I'm working on writing several real-time DSP algorithms on Android, so I decided to program the ARM directly in Assembly to optimize everything as much as possible and make the math maximally lightweight. At first I was getting speed benchmarks that didn't make a whole lot of sense so I started reading about pipeline hazards, dual-issue capabilities and so on. I'm still puzzled by some of the numbers I'm getting, so I'm posting them here in hope that someone can shed some light on why I get what I get. In particular, I'm interested in why NEON takes different amounts of time to run calculations on different datatypes even though it claims to do each operation in exactly one cycle. My findings are as follows.
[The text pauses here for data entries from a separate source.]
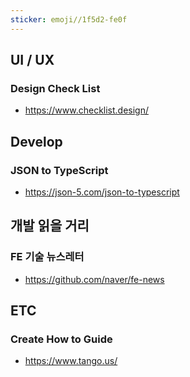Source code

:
```yaml
---
sticker: emoji//1f5d2-fe0f
---
```


## UI / UX

### Design Check List
- https://www.checklist.design/

## Develop
### JSON to TypeScript
- https://json-5.com/json-to-typescript

## 개발 읽을 거리
### FE 기술 뉴스레터
- https://github.com/naver/fe-news

## ETC
### Create How to Guide 
- https://www.tango.us/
I'm using a very simple loop for benchmarking, and I run it for 2,000,000 iterations. Here's my function:
hzrd_test:
@use received argument an number of iterations in a loop
mov r3 , r0
@come up with some simple values
mov r0, #1
mov r1, #2
@Initialize some NEON registers (Q0-Q11)
vmov.32 d0, r0, r1
vmov.32 d1, r0, r1
vmov.32 d2, r0, r1
...
vmov.32 d21, r0, r1
vmov.32 d22, r0, r1
vmov.32 d23, r0, r1
hzrd_loop:
@do some math
vadd.s32 q0, q0, q1
vadd.s32 q1, q0, q1
vadd.s32 q2, q0, q1
vadd.s32 q3, q0, q1
vadd.s32 q4, q0, q1
vadd.s32 q5, q0, q1
vadd.s32 q6, q0, q1
vadd.s32 q7, q0, q1
vadd.s32 q8, q0, q1
vadd.s32 q9, q0,s q1
vadd.s32 q10, q0, q1
vadd.s32 q11, q0, q1
@decrement loop counter, branch to loop again or return
subs r3, r3, #1
bne hzrd_loop
@return
mov r0, r3
mov pc, lr
Notice the computation operation and datatype specified as vector add (vadd
) and signed 32-bit int (s32
). This operation completes within a certain time (see results table below). According to this ARM Cortex-A8 document and following pages, almost all elementary arithmetic operation in NEON should complete in one cycle, but here's what I'm getting:
vmul.f32 ~62ms vmul.u32 ~125ms vmul.s32 ~125ms vadd.f32 ~63ms vadd.u32 ~29ms vadd.s32 ~30ms
I do them by simply replacing the operations and datatypes of everything in the above loop. Is there a reason vadd.u32
is twice faster than vadd.f32
and vmul.f32
is twice faster than vmul.u32
?
Cheers! = )